USC had never seemed to bargain hunt. They hired coaches they wanted (Pete Carroll, Lane Kiffin, Steve Sarkisian), and enjoyed basking in the glamorous image of Southern California football royalty. But when there was more cash in the Big Ten, they joined an alien Midwestern league a million cultural miles away.
Finding long-term safety and stability is certainly at this center. The SEC will always be a power broker. The Big Ten has clearly become the second-most powerful football brand. But the money (it's always the money) which solidifies the jousts and pillars for these two conferences does one other very important thing. It allows schools to fire head coaches.
Look at what's happening at Syracuse. When Dino Babers was hired in '16, the hope was that a dynamic offensive mind could drag a nationally irrelevant program into the 21st century. While Babers has been easy to root for, optimistic and conversational, the results aren't there. In six seasons he's had one winning campaign. Aside from a magical '18 season where the Orange finished 15th in the polls, SU's best record has been 2-6 in the ACC.
But even though the success hasn't come, the Dome has swaths of empty seats, and recruiting is annually ranked near the bottom of the ACC, AD John Wildhack says Babers is not on the hot seat. Conjuring up your best Brian Windhorst, “Now why is that?" The answer is cash, and the lack thereof at SU. It doesn't take much digging to see examples of how Syracuse athletics needs to constantly worry about its bank account. “Jim Boeheim makes a plea to Syracuse fans to step up their NIL donation game” is a headline that blared at the Post-Standard’s website last week. The school finally broke the infamous naming rights deal on the Carrier Dome which was a bankrupt albatross for decades. Players and their families say SU has one of the worst nutritional departments in the Power 5. There ares needs everywhere.
As ESPN’s Pete Thamel reports, a Babers buyout after this season would cost SU $10M. This is not an athletic department that has ten-large to throw away. Babers made $3.9M in ’20, which means coughing up $10M to take a hike is more than 2.5x his annual salary. That's on top of paying the next head coach as well.
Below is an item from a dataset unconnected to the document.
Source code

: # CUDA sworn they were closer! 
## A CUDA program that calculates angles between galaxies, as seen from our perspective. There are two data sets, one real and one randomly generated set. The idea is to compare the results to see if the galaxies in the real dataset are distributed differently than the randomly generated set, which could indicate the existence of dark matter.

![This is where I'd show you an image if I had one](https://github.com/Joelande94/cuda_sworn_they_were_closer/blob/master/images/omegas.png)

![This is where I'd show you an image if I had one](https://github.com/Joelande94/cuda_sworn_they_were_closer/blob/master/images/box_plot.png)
Syracuse frankly doesn’t have $14M ($10M Babers buyout + $4M new salary) to spend on the ’23 Syracuse football head coach, and therein lies the awful predicament.
The ACC television deal is a good one for SU, considering it's not adding much value from a football standpoint. Certainly having Syracuse in basketball is a huge draw for the conference, but the bulk of a TV deal is done with the profitability of football in mind. So SU's cut of $36M annually is extremely helpful from the league. But you can't allocate half of your annual television income to your football coaches.
But in other places a $10 million payment is a bargain. The SEC's payouts per school rose to $55 million annually last season, and look at some of their buyout numbers. Florida paid Dan Mullen $12 million to pack his bags. LSU will pay Ed Oregon $16.8 million to step aside so Brian Kelly can take over. Gus Malzahn got an insane $21.45 million buyout at Auburn. If Babers was 68-35 with a trip to a national championship game like Malzahn was, he'd have half the menu named after him at Dinosaur BBQ. But instead, Syracuse can't afford to kick Babers to the curb. Most coaches' buyouts also come from the pockets of angry boosters and frustrated fans who will pay for a better team. And as disheartening as another 3-9 campaign might be this year, there's not a lot of local appetite to personally give away millions of dollars in the hopes SU can beat NC State and Louisville to get to a Belk Bowl.
In the world of college football, more conference money helps you accomplish a lot of goals. Stadium improvements. Player luxuries. Practice facilities. Larger staffing. And firing coaches you don't want anymore. Because even if some schools want to, they may not have the cash to do anything about it.